Other deployment options can also include the following optional components:

  • Memory store for Redis
  • Pub/Sub messages system

Pre-requisite permissions

The account that will run the terraform need to have the role roles/owner in the GCP project used.

General steps

The steps on this topic are common for any deployment option covered by this documentation.

  1. Prepare the development environment.

    • Install Terraform
    • We recommend creating a Git repository with the code that will be used, but you can keep your files locally.
    • Create a project in Google Cloud Console
    • Authenticate with GCP (make sure to install gcloud before) gcloud auth application-default login
  2. Create the terraform.tfvars file.

    The tvfars file content can be customized according to the installation type, but the minimum recommended will look like the example below.

    project_id  = "wandb-project"
    region = "europe-west2"
    zone = "europe-west2-a"
    namespace = "wandb"
    license = "xxxxxxxxxxyyyyyyyyyyyzzzzzzz"
    subdomain = "wandb-gcp"
    domain_name = "wandb.ml"

    The variables defined here need to be decided before the deployment because. The namespace variable will be a string that will prefix all resources created by Terraform.

    The combination of subdomain and domain will form the FQDN that W&B will be configured. In the example above, the W&B FQDN will be wandb-gcp.wandb.ml

  1. Create the file variables.tf

    For every option configured in the terraform.tfvars Terraform requires a correspondent variable declaration.
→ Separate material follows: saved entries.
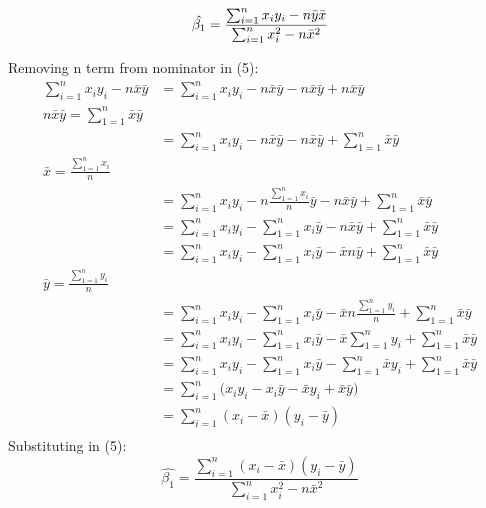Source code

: \documentclass{article}
\begin{document}
\begin{equation}
\hat{\beta_1} =  \frac{\sum_{i=1}^{n}x_i y_i- n\bar{y}\bar{x}}{\sum_{i=1}^{n}x_i^2 - n\bar{x}^2} \\ \label{eq:5}
\end{equation}


Removing n term from nominator in (5):
\begin{align*}
\sum_{i=1}^{n}  x_i y_i - n\bar{x}\bar{y} & = \sum_{i=1}^{n}x_i y_i - n\bar{x}\bar{y} - n\bar{x}\bar{y} + n\bar{x}\bar{y} \\ %
n\bar{x}\bar{y} = \sum_{1=1}^{n}\bar{x}\bar{y} \\ %
& = \sum_{i=1}^{n}x_i y_i - n\bar{x}\bar{y} - n\bar{x}\bar{y} + \sum_{1=1}^{n}\bar{x}\bar{y} \\ %
\bar{x} = \frac{\sum_{1=1}^{n}x_i}{n} \\ %
& = \sum_{i=1}^{n}x_i y_i - n\frac{\sum_{1=1}^{n}x_i}{n}\bar{y} - n\bar{x}\bar{y} + \sum_{1=1}^{n}\bar{x}\bar{y} \\ %
& = \sum_{i=1}^{n}x_i y_i - \sum_{1=1}^{n}x_i\bar{y} - n\bar{x}\bar{y} + \sum_{1=1}^{n}\bar{x}\bar{y} \\ %
& = \sum_{i=1}^{n}x_i y_i - \sum_{1=1}^{n}x_i\bar{y} - \bar{x}n\bar{y} + \sum_{1=1}^{n}\bar{x}\bar{y} \\ %
 \bar{y} = \frac{\sum_{1=1}^{n}y_i}{n} \\  %
& = \sum_{i=1}^{n}x_i y_i - \sum_{1=1}^{n}x_i\bar{y} - \bar{x}n\frac{\sum_{1=1}^{n}y_i}{n} + \sum_{1=1}^{n}\bar{x}\bar{y}  \\ %
& = \sum_{i=1}^{n}x_i y_i - \sum_{1=1}^{n}x_i\bar{y} - \bar{x}\sum_{1=1}^{n}y_i + \sum_{1=1}^{n}\bar{x}\bar{y} \\ %
& = \sum_{i=1}^{n}x_i y_i - \sum_{1=1}^{n}x_i\bar{y} - \sum_{1=1}^{n}\bar{x}y_i + \sum_{1=1}^{n}\bar{x}\bar{y} \\ %
& = \sum_{i=1}^{n}\big(x_i y_i - x_i \bar{y} - \bar{x}y_i + \bar{x}\bar{y}\big) \\ %
& = \sum_{i=1}^{n}(x_i - \bar{x})(y_i - \bar{y}) \\
\end{align*}
Substituting in (5):
\begin{equation}
\hat{\beta_1}=  \frac{\sum_{i=1}^{n}(x_i - \bar{x})(y_i - \bar{y})}{\sum_{i=1}^{n}x_i^2 - n\bar{x}^2}  \label{eq:6}
\end{equation}
\end{document}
    variable "project_id" {
    type = string
    description = "Project ID"
    }

    variable "region" {
    type = string
    description = "Google region"
    }

    variable "zone" {
    type = string
    description = "Google zone"
    }

    variable "namespace" {
    type = string
    description = "Namespace prefix used for resources"
    }

    variable "domain_name" {
    type = string
    description = "Domain name for accessing the Weights & Biases UI."
    }

    variable "subdomain" {
    type = string
    description = "Subdomain for access the Weights & Biases UI."
    }

    variable "license" {
    type = string
    description = "W&B License"
    }

This is the most straightforward deployment option configuration that will create all Mandatory components and install in the Kubernetes Cluster the latest version of W&B.

  1. Create the main.tf

    In the same directory where you created the files in the General Steps, create a file main.tf with the following content:

    provider "google" {
    project = var.project_id
    region = var.region
    zone = var.zone
    }

    provider "google-beta" {
    project = var.project_id
    region = var.reguion
    zone = var.zone
    }

    data "google_client_config" "current" {}

    provider "kubernetes" {
    host = "https://${module.wandb.cluster_endpoint}"
    cluster_ca_certificate = base64decode(module.wandb.cluster_ca_certificate)
    token = data.google_client_config.current.access_token
    }

    # Spin up all required services
    module "wandb" {
    source = "wandb/wandb/google"
    version = "~> 1.0"

    namespace = var.namespace
    license = var.license
    domain_name = var.domain_name
    subdomain = var.subdomain
    allowed_inbound_cidrs = ["*"]
    }

    # You'll want to update your DNS with the provisioned IP address
    output "url" {
    value = module.wandb.url
    }

    output "address" {
    value = module.wandb.address
    }

    output "bucket_name" {
    value = module.wandb.bucket_name
    }
  2. Deploy W&B

    To deploy W&B, execute the following commands:

    terraform init
    terraform apply -var-file=terraform.tfvars

Deployment with REDIS Cache

Another deployment option uses Redis to cache the SQL queries and speedup the application response when loading the metrics for the experiments.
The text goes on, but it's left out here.